Every Friday night, his mother accompanied him by train from Chongqing to Chengdu, arriving at the Sichuan Conservatory in the early morning. After two days of intensive practicing, they took the train back home on Sunday night.
While other boys were playing outside, Li kept playing the piano at home with his "tiger mother" sitting beside him. Life was regular and boring. His classmates hated homework, but he was curious about it.
Sometimes, he complained, "I don't want to play any more", but most of the time he enjoyed playing the piano.
He wrote in his diary, "I enjoy playing so much that sometimes I do not stop, even past the required time. Do you know why? Because I want to be a pianist when I grow up."
"What is a pianist? I actually had no idea at that time. I just vaguely wanted to play good piano," says Li, who did not attend any real concert until he was 12 and went to New York for a competition in 1994.
"I was so excited to attend a live concert, to listen to those musicians whom I used to listen to on records," he says.
In 1995, professor Dan moved to Shenzhen to found his own art school. After a serious family meeting, Li's mother quit her job to take him to follow Dan. Li recalls that his grandparents did not want him to quit normal school. They wanted him to grow up on the same track as other children and thought it was a risk to be a professional pianist.
"But I just enjoyed playing the piano and the feeling of being appreciated by the audience," says Li.
As the frontier city of China's reform and opening-up, Shenzhen was new and full of immigrants in the mid-1990s. Li felt uncomfortable, because most people around him spoke Cantonese and he could not understand them. He was dressed differently from others and what's more, he was the best player in the school, which attracted envy and even hostility.

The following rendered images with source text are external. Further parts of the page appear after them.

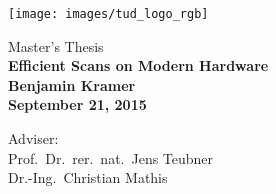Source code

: \thispagestyle{empty}
\vspace*{-2.5cm}
\newlength{\links}
\setlength{\links}{0cm}
\sf

\hspace*{\links}
\begin{minipage}{12.5cm}
\texttt{[image: images/tud\_logo\_rgb]}
\end{minipage}

\vspace*{3.6cm}

\hspace*{\links}
\hspace*{0.0cm}
\begin{minipage}{9cm}
\large
\begin{center}
{\LARGE Master's Thesis}\\
\vspace*{1cm}
\bf{\LARGE Efficient Scans on Modern Hardware}\\
\vspace*{1.5cm}
\large Benjamin Kramer\\
September 21, 2015
\end{center}
\end{minipage}

\vspace*{3cm}

\hspace*{\links}


\vspace*{.6cm}

\hspace*{\links}
\begin{minipage}[b]{6cm}
\normalsize
\normalfont
\raggedright
Adviser: \\
Prof.\ Dr.\ rer.\ nat.\ Jens Teubner\\
Dr.-Ing.\ Christian Mathis\\
\end{minipage}

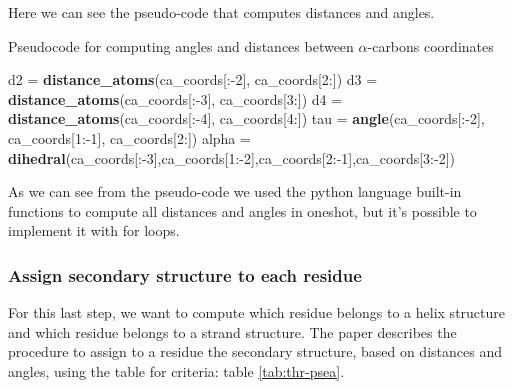 Here we can see the pseudo-code that computes distances and angles.

\begin{algorithm}[ht]
    \caption{Pseudocode for computing angles and distances between $\alpha$-carbons coordinates}\label{alg:two}
    \begin{algorithmic}
        
        \STATE d2 = \textbf{distance\_atoms}(ca\_coords[:-2], ca\_coords[2:])
        \STATE d3 = \textbf{distance\_atoms}(ca\_coords[:-3], ca\_coords[3:])
        \STATE d4 = \textbf{distance\_atoms}(ca\_coords[:-4], ca\_coords[4:])
        \STATE tau = \textbf{angle}(ca\_coords[:-2], ca\_coords[1:-1], ca\_coords[2:])
        \STATE alpha = \textbf{dihedral}(ca\_coords[:-3],ca\_coords[1:-2],ca\_coords[2:-1],ca\_coords[3:-2])
    \end{algorithmic}
\end{algorithm}

As we can see from the pseudo-code we used the python language built-in functions to compute all distances and angles in oneshot, but it's possible to implement it with for loops.

\subsubsection{Assign secondary structure to each residue}
For this last step, we want to compute which residue belongs to a helix structure and which residue belongs to a strand structure.
The paper describes the procedure to assign to a residue the secondary structure, based on distances and angles, using the table for criteria: table \ref{tab:thr-psea}.

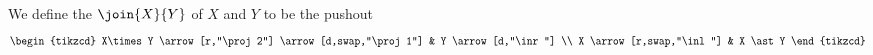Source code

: \begin{defn}
We define the  $\join{X}{Y}$ of $X$ and $Y$ to be the pushout 
\begin{equation*}
\begin{tikzcd}
X\times Y \arrow[r,"\proj 2"] \arrow[d,swap,"\proj 1"] & Y \arrow[d,"\inr"] \\
X \arrow[r,swap,"\inl"] & X \ast Y 
\end{tikzcd}
\end{equation*}
\end{defn}

\begin{comment}
\begin{defn}
Let $X$ and $Y$ be types with base points $x_0$ and $y_0$, respectively.
We define the \define{wedge} $X\lor Y$ of $X$ and $Y$ to be the pushout
\begin{equation*}
\begin{tikzcd}[column sep=8em]
\bool \arrow[r,"{\ind{\bool}(\inl(x_0),\inr(y_0))}"] \arrow[d,swap,"\mathsf{const}_\ttt"] & X+Y \arrow[d,"\inr"] \\
\unit \arrow[r,swap,"\inl"] & X\lor Y
\end{tikzcd}
\end{equation*}
\end{defn}

\begin{defn}
Let $X$ and $Y$ be types with base points $x_0$ and $y_0$, respectively.
We define a map
\begin{equation*}
\mathsf{wedge\usc{}incl} : X \lor Y \to X\times Y.
\end{equation*}
as the unique map obtained from the commutative square
\begin{equation*}
\begin{tikzcd}[column sep=8em]
\bool \arrow[r,"{\ind{\bool}(\inl(x_0),\inr(y_0))}"] \arrow[d,swap,"\mathsf{const}_\ttt"] & X+Y \arrow[d,"{\ind{X+Y}(\lam{x}\pairr{x,y_0},\lam{y}\pairr{x_0,y})}"] \\
\unit \arrow[r,swap,"\lam{t}\pairr{x_0,y_0}"] & X\times Y.
\end{tikzcd}
\end{equation*}
\end{defn}

\begin{defn}
We define the \define{smash product} $X\wedge Y$ of $X$ and $Y$ to be the pushout
\begin{equation*}
\begin{tikzcd}[column sep=huge]
X\lor Y \arrow[r,"\mathsf{wedge\usc{}incl}"] \arrow[d,swap,"\mathsf{const}_\ttt"] & X\times Y \arrow[d,"\inr"] \\
\unit \arrow[r,swap,"\inl"] & X\wedge Y.
\end{tikzcd}
\end{equation*}
\end{defn}
\end{comment}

"But it's OK. I have the piano, that is enough," he told himself. He was learning to be an artist, concentrating on his music, immersed in his own quiet life and didn't care about anything else.
In October 2000, the 18-year-old Li went to Warsaw for the Chopin International Piano Competition. The prestigious competition takes place once every five years and competitors are of a high standard.
He spent one month in Warsaw to prepare and participate in the competition, devoting all his time to practicing and performing, allowing himself only one luxury - going out for a meal at KFC to celebrate his 18th birthday.
When it was announced that he had become the youngest to win the award, the only thing he felt at that moment was exhaustion. "Finally, it is finished," he said.
The unambitious young man had no idea that everything had only just begun.